南北 『恋人ルール』

●出版 ワニマガジン社
●定価 1000円(税別)
●乳シズム ★★★★
●推奨ランク SAB
●フェチ嗜好 乳吸い・パイズリ・乳首責め
 

 
REVIEW

恋人ルール 2012年2月発売。
 南北氏の初単行本。「南北」と書いて「なんぼく」と読む。「とうざい」とは読まない。よかった。
 まずは帯の紹介。
「エッチすぎるの……反則だよ……」「花も恥じらう初コミックス」。
 後ろの帯にはこうある。
「2012年最注目の新鋭が描く背徳・恍惚・劣情・快感 ハツモノ14作品! 淫らに結ばれる恋人たちの愛欲ルール」。
 最初に言えることは、凌辱はないということ。ヒロインがハードに凌辱されるという展開はない。ヒロイン1人が複数の男の子たちにいっぱい射精されるというお話はあるが、あくまでもラブコメ。劣情系ラブコメの範疇にしっかりおさまっている。かわいらしい絵柄通りの物語を求めるユーザーには、凄く安心できる内容だ。
 特徴的なのは、主人公の年齢の幅だ。高校生から大学生、20代のサラリーマン、コンビニ店(?)の店長、30代の若い画家、40代の既婚社会人。絵柄から連想される狭い年齢域ではなく、比較的広い年齢域を取っている。自分の中に少年と青年と中年がいなければ――それだけの実力がなければ――これだけ年齢幅のある主人公を描くことはできない。そしてこれが、この作品の2つのカラーの基調をなしている。
 1つは、劣情系ラブコメ。相手は年下であったり、同級生であったり、年上であったり。もう1つは、淫靡誘惑系。画家との物語の場合、相手は年下であり、図書館に通う学生の場合、相手は年上である。ラブコメでも年下と年上があり、淫靡誘惑系でも年下と年上がある。

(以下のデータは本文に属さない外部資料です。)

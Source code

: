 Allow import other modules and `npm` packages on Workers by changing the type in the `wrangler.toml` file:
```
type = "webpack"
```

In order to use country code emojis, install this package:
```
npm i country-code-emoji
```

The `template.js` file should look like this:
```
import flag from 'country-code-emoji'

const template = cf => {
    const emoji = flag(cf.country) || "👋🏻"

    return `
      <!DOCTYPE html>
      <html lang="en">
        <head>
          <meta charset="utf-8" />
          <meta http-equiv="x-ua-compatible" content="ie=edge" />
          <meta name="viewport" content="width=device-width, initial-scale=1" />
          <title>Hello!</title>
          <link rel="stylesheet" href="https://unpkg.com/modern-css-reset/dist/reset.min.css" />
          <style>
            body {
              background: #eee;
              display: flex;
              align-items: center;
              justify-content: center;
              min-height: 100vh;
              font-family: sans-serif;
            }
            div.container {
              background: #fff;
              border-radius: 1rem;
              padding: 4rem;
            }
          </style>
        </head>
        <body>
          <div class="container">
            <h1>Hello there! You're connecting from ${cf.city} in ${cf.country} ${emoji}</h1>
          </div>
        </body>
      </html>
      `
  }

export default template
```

この幅の広さと器用さは、南北氏の強みだと、評者は思う。
 個人的に好きなのは、「童貞の自画像」と「図書館恋愛」だ。
 「童貞の自画像」は、画家が教え子に誘惑され、翻弄される物語だ。教え子に足コキでイカされ、さらに逆に襲われる形で膣挿入させられてしまう。腰を弾ませながら画家を、腰遣いと言葉責めで翻弄していく教え子がいい。
 「図書館恋愛」は、図書館司書と学生とのロマンスだ。物語は淫靡の色で始まる。2人だけにわかる符合。図書館の専用の個室で行われる2人だけの密戯。決して声を立ててはいけない。2人とも、声と快楽を我慢しながらフェラチオへ、挿入へ。学生は司書に恋している。彼女にとって自分は遊びなのたろうけど、自分は……。そして、学生はカウンターで彼女に告白しようとする。司書は口に人差し指を当てて「静かに」のポーズを取り……。この後は、あなた自身が確かめてほしい。
 「乳揉み・乳吸い・乳首責め・パイズリなどの巨乳フェチプレイが、前戯においては連続2カット以上、挿入中においては1カット以上描かれていた場合に、1回とカウントする」という基準で見た場合、
 全14篇中、乳吸い3(挿入中1)・パイズリ2・乳首責め2(すべて挿入中)・乳揉み1(挿入中)。合計、8
 パイズリは5コマと7コマの2回で、7コマの方は射精まで描かれている。
 弊サイトの規定により、巨乳フェチプレイの充実度は、Cランク。もちろん、これは作品としてのランクではない。巨乳プレイがどれだけ充実しているかの限定的評価である。そもそもポルノに「総合的評価」や「完全な客観的評価」は存在しないが、それでも本作にCという評価づけを行うのは、個人的には心苦しい。個人的なお気に入り度合いで言うのなら、間違いなく本作はAランクなのだから。